**Task directions:**
Below are some records. How many of their lines contain the string "drop"? Answer with the number alone.
[Opening Records to process section]
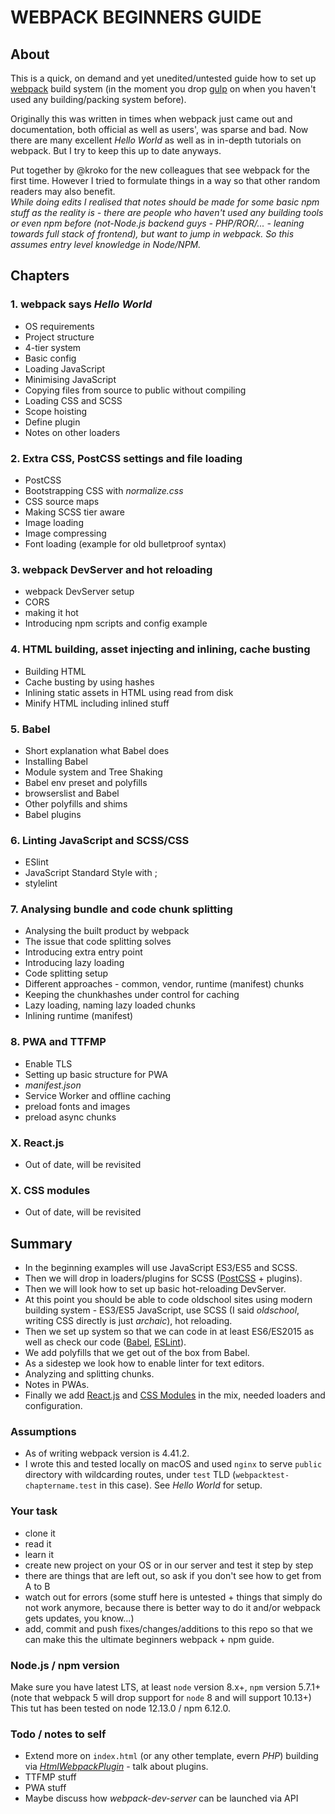 # WEBPACK BEGINNERS GUIDE

## About

This is a quick, on demand and yet unedited/untested guide how to set up [webpack](https://webpack.js.org) build system (in the moment you drop [gulp](http://gulpjs.com) on when you haven't used any building/packing system before).

Originally this was written in times when webpack just came out and documentation, both official as well as users', was sparse and bad. Now there are many excellent *Hello World* as well as in in-depth tutorials on webpack. But I try to keep this up to date anyways.

Put together by @kroko for the new colleagues that see webpack for the first time. However I tried to formulate things in a way so that other random readers may also benefit.  
_While doing edits I realised that notes should be made for some basic npm stuff as the reality is - there are people who haven't used any building tools or even npm before (not-Node.js backend guys - PHP/ROR/... - leaning towards full stack of frontend), but want to jump in webpack. So this assumes entry level knowledge in Node/NPM._

## Chapters

### 1. webpack says *Hello World*

* OS requirements
* Project structure
* 4-tier system
* Basic config
* Loading JavaScript
* Minimising JavaScript
* Copying files from source to public without compiling
* Loading CSS and SCSS
* Scope hoisting
* Define plugin
* Notes on other loaders

### 2. Extra CSS, PostCSS settings and file loading

* PostCSS
* Bootstrapping CSS with *normalize.css*
* CSS source maps
* Making SCSS tier aware
* Image loading
* Image compressing
* Font loading (example for old bulletproof syntax)

### 3. webpack DevServer and hot reloading

* webpack DevServer setup
* CORS
* making it hot
* Introducing npm scripts and config example

### 4. HTML building, asset injecting and inlining, cache busting

* Building HTML
* Cache busting by using hashes
* Inlining static assets in HTML using read from disk
* Minify HTML including inlined stuff

### 5. Babel

* Short explanation what Babel does
* Installing Babel
* Module system and Tree Shaking
* Babel env preset and polyfills
* browserslist and Babel
* Other polyfills and shims
* Babel plugins

### 6. Linting JavaScript and SCSS/CSS

* ESlint
* JavaScript Standard Style with ;
* stylelint

### 7. Analysing bundle and code chunk splitting

* Analysing the built product by webpack
* The issue that code splitting solves
* Introducing extra entry point
* Introducing lazy loading
* Code splitting setup
* Different approaches - common, vendor, runtime (manifest) chunks
* Keeping the chunkhashes under control for caching
* Lazy loading, naming lazy loaded chunks
* Inlining runtime (manifest)

### 8. PWA and TTFMP

* Enable TLS
* Setting up basic structure for PWA
* *manifest.json*
* Service Worker and offline caching
* preload fonts and images
* preload async chunks

### X. React.js

* Out of date, will be revisited

### X. CSS modules

* Out of date, will be revisited

## Summary

* In the beginning examples will use JavaScript ES3/ES5 and SCSS.
* Then we will drop in loaders/plugins for SCSS ([PostCSS](http://postcss.org) + plugins).
* Then we will look how to set up basic hot-reloading DevServer.
* At this point you should be able to code oldschool sites using modern building system - ES3/ES5 JavaScript, use SCSS (I said _oldschool_, writing CSS directly is just _archaic_), hot reloading.
* Then we set up system so that we can code in at least ES6/ES2015 as well as check our code ([Babel](https://babeljs.io), [ESLint](http://eslint.org)).
* We add polyfills that we get out of the box from Babel.
* As a sidestep we look how to enable linter for text editors.
* Analyzing and splitting chunks.
* Notes in PWAs.
* Finally we add [React.js](https://facebook.github.io/react/) and [CSS Modules](https://github.com/css-modules/css-modules) in the mix, needed loaders and configuration.

### Assumptions

* As of writing webpack version is 4.41.2.
* I wrote this and tested locally on macOS and used `nginx` to serve `public` directory with wildcarding routes, under `test` TLD (`webpacktest-chaptername.test` in this case). See *Hello World* for setup.

### Your task

* clone it
* read it
* learn it
* create new project on your OS or in our server and test it step by step
* there are things that are left out, so ask if you don't see how to get from A to B
* watch out for errors (some stuff here is untested + things that simply do not work anymore, because there is better way to do it and/or webpack gets updates, you know...)
* add, commit and push fixes/changes/additions to this repo so that we can make this the ultimate beginners webpack + npm guide.

### Node.js / npm version

Make sure you have latest LTS, at least `node` version 8.x+, `npm` version 5.7.1+  (note that webpack 5 will drop support for `node` 8 and will support 10.13+)
This tut has been tested on node 12.13.0 / npm 6.12.0.

### Todo / notes to self

* Extend more on `index.html` (or any other template, evern *PHP*) building via [*HtmlWebpackPlugin*](https://www.npmjs.com/package/html-webpack-plugin) - talk about plugins.
* TTFMP stuff
* PWA stuff
* Maybe discuss how *webpack-dev-server* can be launched via API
[Closing Records to process section]
**Answer box:**
3